■ **Task details**:
Copy the lines below as they are; omit the images they contain.

****************

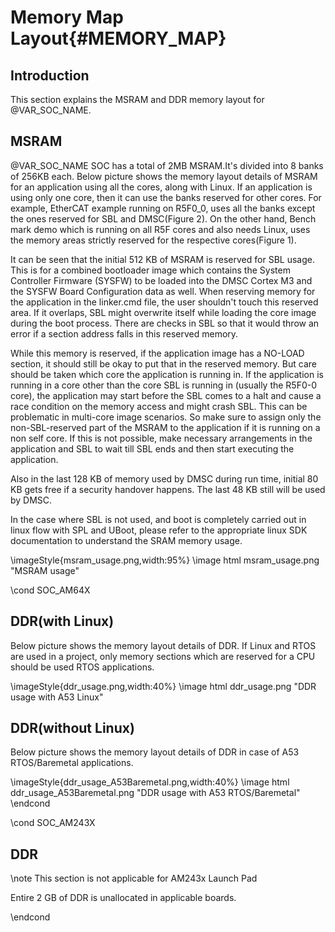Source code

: # Memory Map Layout{#MEMORY_MAP}

## Introduction

This section explains the MSRAM and DDR memory layout for @VAR_SOC_NAME.

## MSRAM

@VAR_SOC_NAME SOC has a total of 2MB MSRAM.It's divided into 8 banks of 256KB each.
Below picture shows the memory layout details of MSRAM for an application using all the cores, along with Linux. If an application is using only one core, then it can use the banks reserved for other cores.
For example, EtherCAT example running on R5F0_0, uses all the banks except the ones reserved for SBL and DMSC(Figure 2). On the other hand, Bench mark demo which is running on all R5F cores and also needs Linux, uses 
the memory areas strictly reserved for the respective cores(Figure 1).

It can be seen that the initial 512 KB of MSRAM is reserved for SBL usage. This is for a combined bootloader image which contains the System Controller Firmware (SYSFW) to be loaded into the DMSC Cortex M3
and the SYSFW Board Configuration data as well. When reserving memory for the application in the linker.cmd file, the user shouldn't touch this reserved area. If it overlaps, SBL might overwrite itself while
loading the core image during the boot process. There are checks in SBL so that it would throw an error if a section address falls in this reserved memory.

While this memory is reserved, if the application image has a NO-LOAD section, it should still be okay to put that in the reserved memory. But care should be taken which core the application is running in. If the application is running in a core other than the core SBL is running in (usually the R5F0-0 core), the application may start before the SBL comes to a halt and cause a race condition on the memory access and might crash SBL. This can be problematic in multi-core image scenarios. So make sure to assign only the non-SBL-reserved part of the MSRAM to the application if it is running on a non self core. If this is not possible, make necessary arrangements in the application and SBL to wait till SBL ends and then start executing the application.

Also in the last 128 KB of memory used by DMSC during run time, initial 80 KB gets free if a security handover happens. The last 48 KB still will be used by DMSC.

In the case where SBL is not used, and boot is completely carried out in linux flow with SPL and UBoot, please refer to the appropriate linux SDK documentation to understand the SRAM memory usage.

\imageStyle{msram_usage.png,width:95%}
\image html msram_usage.png "MSRAM usage"

\cond SOC_AM64X
## DDR(with Linux)

Below picture shows the memory layout details of DDR. If Linux and RTOS are used in a project, only memory sections 
which are reserved for a CPU should be used RTOS applications.

\imageStyle{ddr_usage.png,width:40%}
\image html ddr_usage.png "DDR usage with A53 Linux"

## DDR(without Linux)

Below picture shows the memory layout details of DDR in case of A53 RTOS/Baremetal applications.

\imageStyle{ddr_usage_A53Baremetal.png,width:40%}
\image html ddr_usage_A53Baremetal.png "DDR usage with A53 RTOS/Baremetal"
\endcond

\cond SOC_AM243X
## DDR
\note This section is not applicable for AM243x Launch Pad

Entire 2 GB of DDR is unallocated in applicable boards.

\endcond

****************

■ **Output for this exercise**:
Source code

: # Memory Map Layout{#MEMORY_MAP}

## Introduction

This section explains the MSRAM and DDR memory layout for @VAR_SOC_NAME.

## MSRAM

@VAR_SOC_NAME SOC has a total of 2MB MSRAM.It's divided into 8 banks of 256KB each.
Below picture shows the memory layout details of MSRAM for an application using all the cores, along with Linux. If an application is using only one core, then it can use the banks reserved for other cores.
For example, EtherCAT example running on R5F0_0, uses all the banks except the ones reserved for SBL and DMSC(Figure 2). On the other hand, Bench mark demo which is running on all R5F cores and also needs Linux, uses 
the memory areas strictly reserved for the respective cores(Figure 1).

It can be seen that the initial 512 KB of MSRAM is reserved for SBL usage. This is for a combined bootloader image which contains the System Controller Firmware (SYSFW) to be loaded into the DMSC Cortex M3
and the SYSFW Board Configuration data as well. When reserving memory for the application in the linker.cmd file, the user shouldn't touch this reserved area. If it overlaps, SBL might overwrite itself while
loading the core image during the boot process. There are checks in SBL so that it would throw an error if a section address falls in this reserved memory.

While this memory is reserved, if the application image has a NO-LOAD section, it should still be okay to put that in the reserved memory. But care should be taken which core the application is running in. If the application is running in a core other than the core SBL is running in (usually the R5F0-0 core), the application may start before the SBL comes to a halt and cause a race condition on the memory access and might crash SBL. This can be problematic in multi-core image scenarios. So make sure to assign only the non-SBL-reserved part of the MSRAM to the application if it is running on a non self core. If this is not possible, make necessary arrangements in the application and SBL to wait till SBL ends and then start executing the application.

Also in the last 128 KB of memory used by DMSC during run time, initial 80 KB gets free if a security handover happens. The last 48 KB still will be used by DMSC.

In the case where SBL is not used, and boot is completely carried out in linux flow with SPL and UBoot, please refer to the appropriate linux SDK documentation to understand the SRAM memory usage.

\imageStyle{msram_usage.png,width:95%}
\image html msram_usage.png "MSRAM usage"

\cond SOC_AM64X
## DDR(with Linux)

Below picture shows the memory layout details of DDR. If Linux and RTOS are used in a project, only memory sections 
which are reserved for a CPU should be used RTOS applications.

\imageStyle{ddr_usage.png,width:40%}
\image html ddr_usage.png "DDR usage with A53 Linux"

## DDR(without Linux)

Below picture shows the memory layout details of DDR in case of A53 RTOS/Baremetal applications.

\imageStyle{ddr_usage_A53Baremetal.png,width:40%}
\image html ddr_usage_A53Baremetal.png "DDR usage with A53 RTOS/Baremetal"
\endcond

\cond SOC_AM243X
## DDR
\note This section is not applicable for AM243x Launch Pad

Entire 2 GB of DDR is unallocated in applicable boards.

\endcond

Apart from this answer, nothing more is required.